PALERMO L’agguato a due carabinieri, uccisi a Palmi nel gennaio del 1994, è al centro della deposizione del collaboratore di giustizia Consolato Villani al processo sulla trattativa Stato-mafia, ripreso nell’aula bunker del carcere Ucciardone di Palermo dopo una pausa di due settimane. Collegato in videoconferenza, il pentito di ‘ndrangheta, che deve scontare una pena a trenta anni di carcere, proprio per l’agguato ai militari dell’Arma, sta rispondendo alle domande del pm Nino Di Matteo e del pm Roberto Tartaglia. Il 18 gennaio 1994 la ‘ndrangheta uccise due carabinieri, Vincenzo Garofalo e Antonino Fava, 31 e 36 anni, entrambi sposati, con figli. I due, entrambi appuntati, originari rispettivamente di Scicli in provincia di Ragusa e di Taurianova, nel Reggino, erano in servizio al nucleo radiomobile della Compagnia di Palmi. Furono crivellati a colpi di mitraglietta calibro nove e kalashnikov. «Dopo il fallimento del primo agguato Giuseppe Calabrò era rimasto malissimo – racconta il pentito Villani -. Il secondo agguato venne così preparato nei minimi particolari, Calabrò mi disse che si stava organizzando per colpirli fuori da Reggio Calabria. Questo succede pochi giorni dopo il mancato attentato. Calabrò mi disse che aveva trovato un posto e che non si poteva sbagliare, alla piazzola panoramica dell’autostrada del sole tra Bagnara e Scilla. In questa piazzola facevano le ricognizioni i poliziotti e i carabinieri. Lui mi disse andiamo lì e aspettiamo i carabinieri». «Dopo l’agguato esultammo mentre le televisioni parlavano dell’attentato», racconta il collaboratore di giustizia.

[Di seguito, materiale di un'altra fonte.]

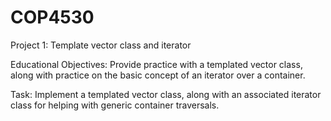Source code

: # COP4530
Project 1: Template vector class and iterator

Educational Objectives: Provide practice with a templated vector class, along with practice on the basic concept of an iterator over a container.

Task: Implement a templated vector class, along with an associated iterator class for helping with generic container traversals.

In particolare Villani è stato chiamato a testimoniare per chiarire i contorni di tre attentati nei confronti dei carabinieri ai quali lui stesso ha partecipato tra il mese di dicembre del ’93 e il febbraio del ’94, appena diciottenne. I magistrati lo hanno chiamato soprattutto «per riferire quanto a sua conoscenza sulla connessione di tali delitti contro i carabinieri in Calabria con la strategia stragista di Cosa Nostra e con la causale degli omicidi e delle stragi compiuti nel ’92 in Sicilia e nel ’93 a Roma, Firenze e Milano». Il pm Di Matteo ha ribadito la «pertinenza» della testimonianza ritenuta «strettamente collegata alle dichiarazioni del pentito Gaspare Spatuzza». Secondo Spatuzza c’erano anche i calabresi a spingere per una trattativa Stato-mafia.
«SCOPELLITI UCCISO SU MANDATO DI COSA NOSTRA» «Per Nino Lo Giudice c’era qualche collegamento tra i nostri attentati e quelli fatti in Sicilia. Ma non mi spiegò chi gestiva questa cosa. In Sicilia c’era la strategia stragista e lui la voleva portare in Calabria. Il collegamento tra Riina e la Calabria era con il boss De Stefano. Prima, nel 1991, mi dissero che c’era stato un accordo tra i boss calabresi e Cosa nostra per uccidere il giudice Antonino Scopelliti. I calabresi lo avrebbero ucciso per conto di Cosa nostra». Continua così il racconto del collaboratore Consolato Villani al processo sulla trattativa Stato-mafia. Per l’uccisione del magistrato ci furono due processi a Reggio Calabria: uno contro Salvatore Riina e sette boss della “Commissione” di Cosa Nostra e uno contro Bernardo Provenzano e altri sei boss, tra i quali Filippo Graviano e Nitto Santapaola. Furono tutti condannati in primo grado nel 1996 e nel 1998 e successivamente assolti in Corte d’appello nel 1998 e nel 2000.
IL TRITOLO «Mi fu riferito – ha continuato Villani – che il tritolo per le stragi siciliane è partito dalla ‘ndrangheta, poi non so se è effettivamente così». Il pentito ha ricordato l’esistenza di una nave affondata nei mari calabresi che avrebbe trasportato dell’esplosivo, poi rubato dalle organizzazioni criminali della zona. «Nino Lo Giudice – ha spiegato – mi parlò di un uomo e una donna dei servizi deviati, erano l’anello di congiunzione su traffici e interessi per l’approvvigionamento di esplosivo e armamenti tra le mafie».